### Activity:
If a line below contains the string "mixmatrix", return that line.

### Exercise materials:
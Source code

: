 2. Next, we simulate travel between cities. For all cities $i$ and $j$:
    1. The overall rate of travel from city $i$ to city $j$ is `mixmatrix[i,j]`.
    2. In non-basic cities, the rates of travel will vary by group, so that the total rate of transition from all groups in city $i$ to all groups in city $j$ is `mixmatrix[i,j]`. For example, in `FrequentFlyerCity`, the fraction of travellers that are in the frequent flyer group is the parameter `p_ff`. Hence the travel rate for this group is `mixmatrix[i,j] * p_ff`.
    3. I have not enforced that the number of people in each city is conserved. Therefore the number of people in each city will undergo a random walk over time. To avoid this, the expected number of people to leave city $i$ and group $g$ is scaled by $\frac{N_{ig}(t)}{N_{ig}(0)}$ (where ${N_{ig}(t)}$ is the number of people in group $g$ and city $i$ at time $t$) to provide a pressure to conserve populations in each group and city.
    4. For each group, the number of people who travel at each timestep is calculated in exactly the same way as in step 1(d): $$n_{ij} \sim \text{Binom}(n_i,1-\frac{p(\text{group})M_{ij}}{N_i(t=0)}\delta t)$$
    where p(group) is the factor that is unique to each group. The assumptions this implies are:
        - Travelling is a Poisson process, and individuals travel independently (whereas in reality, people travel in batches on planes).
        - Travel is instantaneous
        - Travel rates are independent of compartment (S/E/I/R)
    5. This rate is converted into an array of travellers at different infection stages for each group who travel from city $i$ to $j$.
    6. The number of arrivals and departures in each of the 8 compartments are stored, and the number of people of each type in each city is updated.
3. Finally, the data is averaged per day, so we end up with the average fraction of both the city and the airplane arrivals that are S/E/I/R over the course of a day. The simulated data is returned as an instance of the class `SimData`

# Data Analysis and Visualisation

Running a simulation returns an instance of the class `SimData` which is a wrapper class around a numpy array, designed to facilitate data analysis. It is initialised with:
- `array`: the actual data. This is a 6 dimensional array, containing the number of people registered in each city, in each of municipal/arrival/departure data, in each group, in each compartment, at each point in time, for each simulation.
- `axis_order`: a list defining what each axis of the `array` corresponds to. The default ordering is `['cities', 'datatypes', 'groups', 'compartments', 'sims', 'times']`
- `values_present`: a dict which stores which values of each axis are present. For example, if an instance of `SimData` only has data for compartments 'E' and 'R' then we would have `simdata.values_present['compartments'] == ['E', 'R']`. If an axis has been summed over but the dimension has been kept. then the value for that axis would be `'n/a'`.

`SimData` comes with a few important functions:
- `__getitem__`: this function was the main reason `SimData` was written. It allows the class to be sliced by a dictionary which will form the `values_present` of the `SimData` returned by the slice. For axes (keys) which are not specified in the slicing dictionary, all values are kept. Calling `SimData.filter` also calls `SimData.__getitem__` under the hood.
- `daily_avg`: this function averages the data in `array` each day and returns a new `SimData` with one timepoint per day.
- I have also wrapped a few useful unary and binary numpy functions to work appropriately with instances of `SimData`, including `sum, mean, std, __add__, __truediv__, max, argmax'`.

### Answer space:
    1. The overall rate of travel from city $i$ to city $j$ is `mixmatrix[i,j]`.
    2. In non-basic cities, the rates of travel will vary by group, so that the total rate of transition from all groups in city $i$ to all groups in city $j$ is `mixmatrix[i,j]`. For example, in `FrequentFlyerCity`, the fraction of travellers that are in the frequent flyer group is the parameter `p_ff`. Hence the travel rate for this group is `mixmatrix[i,j] * p_ff`.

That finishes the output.